One forecast shows slightly stronger growth for U.S. advertising for 2017.
Pivotal Research Group now says U.S. advertising will grow at a 2.5% rate -- up from its earlier 2.0% estimate -- in part
because of stronger end-of-the-year 2016 results.
All of 2016 -- including political and Olympic activity -- witnessed an overall improvement of 6.7% to $203.7 billion, writes Brian Wieser,
senior research analyst at Pivotal. Looking at core U.S. advertising, but taking out political/Olympics revenue, there was a 3.6% increase in fourth-quarter 2016 and a 5.0% improvement in 2016
overall.
Wieser believes that digital advertising growth decelerated in the fourth quarter, but was still up significantly. Google’s domestic advertising rose 20%, while Facebook grew
46%.
Total TV gained 6.5% in 2016, including political and Olympic revenue, to $69 billion.

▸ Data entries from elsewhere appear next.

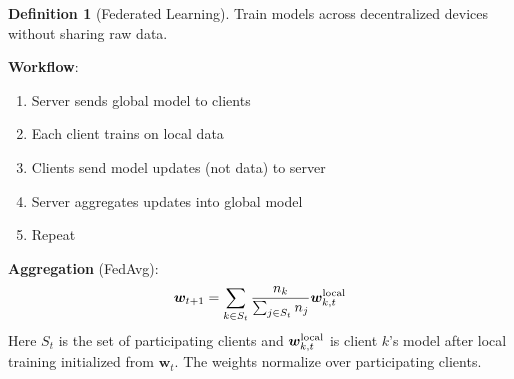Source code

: \documentclass[11pt,twoside]{article}
\numberwithin{equation}{section}
\newcommand{\vect}[1]{\bm{#1}}
\theoremstyle{plain}
\theoremstyle{definition}
\newtheorem{definition}[theorem]{Definition}
\theoremstyle{remark}
\begin{document}
\begin{definition}[Federated Learning]
Train models across decentralized devices without sharing raw data.

\textbf{Workflow}:
\begin{enumerate}
\item Server sends global model to clients
\item Each client trains on local data
\item Clients send model updates (not data) to server
\item Server aggregates updates into global model
\item Repeat
\end{enumerate}

\textbf{Aggregation} (FedAvg):
\[
\vect{w}_{t+1}=\sum_{k\in S_t}\frac{n_k}{\sum_{j\in S_t}n_j}\vect{w}_{k,t}^{\rm local}
\]
Here $S_t$ is the set of participating clients and $\vect{w}_{k,t}^{\rm local}$ is client $k$'s model after local training initialized from $\vect{w}_t$. The weights normalize over participating clients.
\end{definition}
\end{document}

National TV advertising was up 1.8% in the fourth quarter and 4.5% for all of 2016,
when including Olympics/political. Without Olympics/political advertising, TV gained 2.6%. Local TV soared 10.8% -- largely because of political advertising. But without political, local TV slipped
0.8%.
Wieser says other media -- non-digital, non-TV -- “fared much worse during the quarter and year.”
Radio and outdoor was flat; print was down by a double-digit
percentage. Direct mail fell off by 5% in the year’s final quarter.